Emily looked around in surprise, but the others seemed to be expecting it.
Pat Doyle, the man she’d questioned about his rent, stepped into the clearing and intoned, “Padric Leahy, tis time
to say your goodbyes.”
The mood was suddenly somber. The light of the fire flickered in the tear-filled eyes of the women. Grim-faced men shuffled in place with their arms folded across their chests.
“What’s happening?” Emily whispered.
“Padric’s agreed to have his cottage tumbled. Mr. Rowe’s payin’ their passage out to America.”
She heard a longing in his tone when he mentioned America. But before she could think further on that, Leahy began to speak.

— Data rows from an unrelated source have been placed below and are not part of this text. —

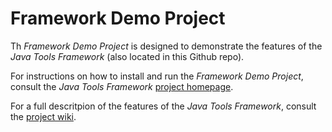 # Framework Demo Project
Th <i>Framework Demo Project</i> is designed to demonstrate the features of the <i>Java Tools Framework</i> (also located in this Github repo).

For instructions on how to install and run the <i>Framework Demo Project</i>, consult the <i>Java Tools Framework</i> <a href=https://github.com/dchampion/framework target="_blank">project homepage</a>.

For a full descritpion of the features of the <i>Java Tools Framework</i>, consult the <a href=https://github.com/dchampion/framework/wiki/Java-Tools-Framework target="_blank">project wiki</a>.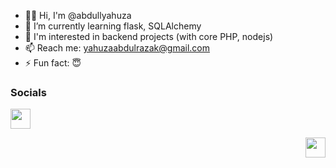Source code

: - 🙋‍♂️ Hi, I'm @abdullyahuza
- 🌱 I’m currently learning flask, SQLAlchemy
- 👯 I'm interested in backend projects (with core PHP, nodejs)
- 📫 Reach me: yahuzaabdulrazak@gmail.com
- ⚡ Fun fact: 😇

### Socials

<p align="left">
<a href="https://www.linkedin.com/in/yahuzaabdulrazak" target="_blank" rel="noreferrer"><img src="https://raw.githubusercontent.com/danielcranney/readme-generator/main/public/icons/socials/linkedin.svg" width="32" height="32" /></a>
</p>
<p align="right">
<a href="https://www.twitter.com/abdullyahuza" target="_blank" rel="noreferrer"><img src="https://raw.githubusercontent.com/danielcranney/readme-generator/main/public/icons/socials/twitter.svg" width="32" height="32" /></a>
</p>
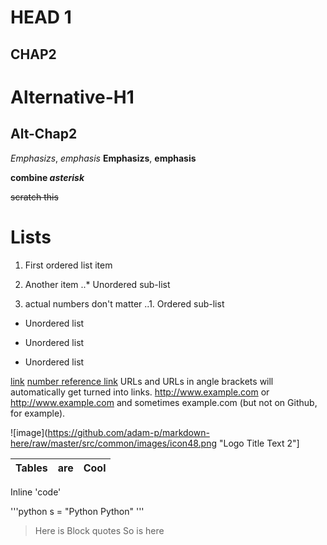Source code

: # HEAD 1
## CHAP2

Alternative-H1
==============


Alt-Chap2
---------

*Emphasizs*, _emphasis_
**Emphasizs**, __emphasis__

**combine _asterisk_**

~~scratch this~~

# Lists
1. First ordered list item
2. Another item
..* Unordered sub-list

1. actual numbers don't matter
..1. Ordered sub-list

* Unordered list 
- Unordered list
+ Unordered list

[link](https://www.google.com)
[number reference link][1]
URLs and URLs in angle brackets will automatically get turned into links.
http://www.example.com or <http://www.example.com> and sometimes
example.com (but not on Github, for example).


![image](https://github.com/adam-p/markdown-here/raw/master/src/common/images/icon48.png "Logo Title Text 2"]

| Tables        | are           | Cool          |
| --------------| --------------| --------------|


Inline 'code' 

'''python
s = "Python Python"
'''

> Here is Block quotes
> So is here

[1]: http://slashdot.org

“Tis with a heavy heart I leave my home, my friends, and my land. Tomorrow we set sail across the great thunderin’ ocean to a better life. God willin’.”

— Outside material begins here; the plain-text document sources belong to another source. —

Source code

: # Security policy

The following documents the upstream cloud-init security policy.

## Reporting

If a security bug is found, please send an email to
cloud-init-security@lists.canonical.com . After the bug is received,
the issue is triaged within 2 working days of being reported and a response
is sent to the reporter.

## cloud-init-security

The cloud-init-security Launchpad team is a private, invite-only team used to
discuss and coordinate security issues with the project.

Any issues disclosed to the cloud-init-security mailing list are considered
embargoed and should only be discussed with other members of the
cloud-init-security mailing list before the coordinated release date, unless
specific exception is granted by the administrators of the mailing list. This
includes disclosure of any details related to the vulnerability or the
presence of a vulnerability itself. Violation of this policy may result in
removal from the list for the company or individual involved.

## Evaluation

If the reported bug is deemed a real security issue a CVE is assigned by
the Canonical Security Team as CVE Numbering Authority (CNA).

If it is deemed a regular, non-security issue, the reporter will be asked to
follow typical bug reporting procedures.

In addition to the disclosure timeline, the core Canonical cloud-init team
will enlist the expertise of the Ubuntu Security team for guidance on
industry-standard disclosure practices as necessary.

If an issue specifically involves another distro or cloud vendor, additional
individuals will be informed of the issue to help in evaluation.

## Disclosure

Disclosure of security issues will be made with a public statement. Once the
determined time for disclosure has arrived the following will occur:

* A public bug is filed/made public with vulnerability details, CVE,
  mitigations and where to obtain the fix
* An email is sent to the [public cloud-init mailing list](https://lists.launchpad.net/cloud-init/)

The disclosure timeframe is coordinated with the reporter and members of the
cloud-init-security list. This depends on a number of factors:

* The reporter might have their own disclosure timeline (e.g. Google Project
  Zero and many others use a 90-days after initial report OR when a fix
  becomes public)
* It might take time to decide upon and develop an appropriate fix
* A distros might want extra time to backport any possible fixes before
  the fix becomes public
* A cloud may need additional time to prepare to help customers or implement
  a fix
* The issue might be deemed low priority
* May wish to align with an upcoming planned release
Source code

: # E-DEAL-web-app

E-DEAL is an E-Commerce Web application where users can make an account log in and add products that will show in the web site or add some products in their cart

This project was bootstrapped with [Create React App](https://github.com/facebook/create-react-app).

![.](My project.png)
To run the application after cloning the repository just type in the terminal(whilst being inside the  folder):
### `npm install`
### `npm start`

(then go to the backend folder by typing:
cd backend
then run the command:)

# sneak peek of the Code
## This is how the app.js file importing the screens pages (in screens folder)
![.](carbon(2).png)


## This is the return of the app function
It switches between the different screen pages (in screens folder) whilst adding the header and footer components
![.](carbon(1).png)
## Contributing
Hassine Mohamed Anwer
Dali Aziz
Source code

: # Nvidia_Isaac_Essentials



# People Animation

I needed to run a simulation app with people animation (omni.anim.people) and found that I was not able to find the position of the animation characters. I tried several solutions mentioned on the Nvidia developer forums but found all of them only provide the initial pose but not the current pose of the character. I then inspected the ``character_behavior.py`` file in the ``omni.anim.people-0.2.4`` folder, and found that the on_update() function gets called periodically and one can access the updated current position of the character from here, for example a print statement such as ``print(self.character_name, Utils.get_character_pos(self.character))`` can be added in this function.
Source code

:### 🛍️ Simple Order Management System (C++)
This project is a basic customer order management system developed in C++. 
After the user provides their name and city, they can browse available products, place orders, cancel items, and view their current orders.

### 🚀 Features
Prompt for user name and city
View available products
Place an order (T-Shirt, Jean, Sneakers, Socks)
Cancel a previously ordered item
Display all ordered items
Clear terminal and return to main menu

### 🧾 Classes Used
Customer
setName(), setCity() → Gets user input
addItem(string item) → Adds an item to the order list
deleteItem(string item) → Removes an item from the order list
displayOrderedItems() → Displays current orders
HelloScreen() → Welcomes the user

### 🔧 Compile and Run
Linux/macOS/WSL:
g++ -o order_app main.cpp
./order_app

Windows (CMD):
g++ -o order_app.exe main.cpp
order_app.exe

He stepped back and, as the old women began to keen, people lined up to say their last goodbyes to Leahy, his wife, and children. Having done that sad duty, they moved off into the darkness to return to their own homes, wondering, each in turn, when their time would come.
“Where’s everyone going? Emily asked. “Is the party over?”
“They’re goin’ home,” Michael said. “The wake’s over.”
“Wake? Oh, my.” She felt like a complete fool. How could she mistake a wake for a party?
“When people leave Ireland we think of them as dyin’,” Michael explained. “In Padric’s case it’s probably true. They’ll be sailin’ on a coffin ship.”
“A coffin ship? I don’t understand.”
“They’re called coffin ships because so many die in them. Rowe won’t pay passage on a decent ship, so Padric and his family are sailin’ on a derelict vessel not fit for the journey. Even if the ship doesn’t sink, they’ll be more than a month at sea, cramped below in sleepin’ spaces with scarcely enough room to turn around. What little food they have will quickly spoil. The drinking water will become brackish. There’ll be all manner of disease. Those who die will be tossed over the side without a decent burial or the word of a priest.”